The homepage held through the full ramp. Browse product requests started accumulating failures around the 100 VU mark, and by 150 VUs the check pass rate for product pages had dropped noticeably while the homepage check pass rate stayed flat.

That divergence is the finding. The homepage and product page both live in the same frontend service, on the same pod. If the frontend service itself were the bottleneck, both would degrade together. They didn't.

The difference is what each endpoint does downstream. The homepage makes one call: fetch featured products from the catalog service. The product page makes three in parallel fetch product details from the catalog service, fetch recommendations from the recommendation service, convert the price via the currency service. Under low concurrency that fan-out is invisible. Under high concurrency, those downstream services start queuing work, and the product page's response time is gated on whichever of the three takes longest.

This is one of the defining properties of microservices under load. Call graph depth matters more than frontend capacity. A single downstream service that saturates its thread pool or starts garbage collecting will cause latency spikes in every upstream caller that touches it and only those callers. The homepage, which doesn't touch the recommendation or currency service, keeps serving cleanly.

The stress test didn't break the app catastrophically. The homepage never went down. That's actually a well-behaved degradation pattern, the system is shedding load on complex, expensive paths while protecting simple ones. A poorly behaved version of this would see the frontend process itself crash, taking everything with it. What we observed instead was selective degradation by call graph complexity, which points directly at the downstream services as the constraint rather than the frontend.


Why group_duration catches this and http_req_duration doesn't

http_req_duration measures how long a single HTTP request takes. During the stress test, individual requests to the frontend completed in reasonable time even as the app was struggling. The frontend was accepting connections and dispatching work quickly. What was slow was waiting for the downstream calls to come back.

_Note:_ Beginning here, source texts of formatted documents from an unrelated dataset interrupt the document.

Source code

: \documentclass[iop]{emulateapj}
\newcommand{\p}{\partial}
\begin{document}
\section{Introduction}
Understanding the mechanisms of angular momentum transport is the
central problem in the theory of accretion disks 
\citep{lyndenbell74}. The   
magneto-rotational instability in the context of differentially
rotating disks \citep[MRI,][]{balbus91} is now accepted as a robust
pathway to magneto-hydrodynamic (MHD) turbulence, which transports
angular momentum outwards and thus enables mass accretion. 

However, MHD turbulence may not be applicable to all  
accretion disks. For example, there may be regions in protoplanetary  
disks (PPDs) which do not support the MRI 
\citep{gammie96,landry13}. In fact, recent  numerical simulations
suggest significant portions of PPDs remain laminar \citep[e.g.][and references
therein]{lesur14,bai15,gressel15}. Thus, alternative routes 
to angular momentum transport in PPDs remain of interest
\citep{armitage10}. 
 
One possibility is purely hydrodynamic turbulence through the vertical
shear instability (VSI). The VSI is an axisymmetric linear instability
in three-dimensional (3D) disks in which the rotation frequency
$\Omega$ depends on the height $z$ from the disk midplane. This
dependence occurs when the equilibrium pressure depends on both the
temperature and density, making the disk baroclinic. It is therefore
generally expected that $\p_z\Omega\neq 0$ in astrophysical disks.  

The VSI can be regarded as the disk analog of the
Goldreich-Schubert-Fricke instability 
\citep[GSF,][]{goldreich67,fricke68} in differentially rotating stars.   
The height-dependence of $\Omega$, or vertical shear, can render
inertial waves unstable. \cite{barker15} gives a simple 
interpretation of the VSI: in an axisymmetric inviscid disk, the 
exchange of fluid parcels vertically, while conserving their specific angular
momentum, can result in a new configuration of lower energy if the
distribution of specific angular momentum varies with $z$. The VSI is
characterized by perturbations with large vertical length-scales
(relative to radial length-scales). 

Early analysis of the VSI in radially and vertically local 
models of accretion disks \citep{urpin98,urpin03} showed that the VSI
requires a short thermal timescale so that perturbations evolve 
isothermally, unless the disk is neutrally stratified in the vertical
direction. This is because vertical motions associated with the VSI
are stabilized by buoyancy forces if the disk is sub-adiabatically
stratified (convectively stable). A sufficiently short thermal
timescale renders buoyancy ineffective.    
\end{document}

group_duration measures the wall-clock time of a named step end-to-end, including any sequential calls inside it. Every group() in the scripts layer gets a corresponding group_duration{group:::name} series automatically with no extra instrumentation required.

// threshold on a single request
"http_req_duration{journey:shopper}": ["p(95)<4000"],

// threshold on the full browse step including downstream wait time
"group_duration{group:::browse product}": ["avg<2000"]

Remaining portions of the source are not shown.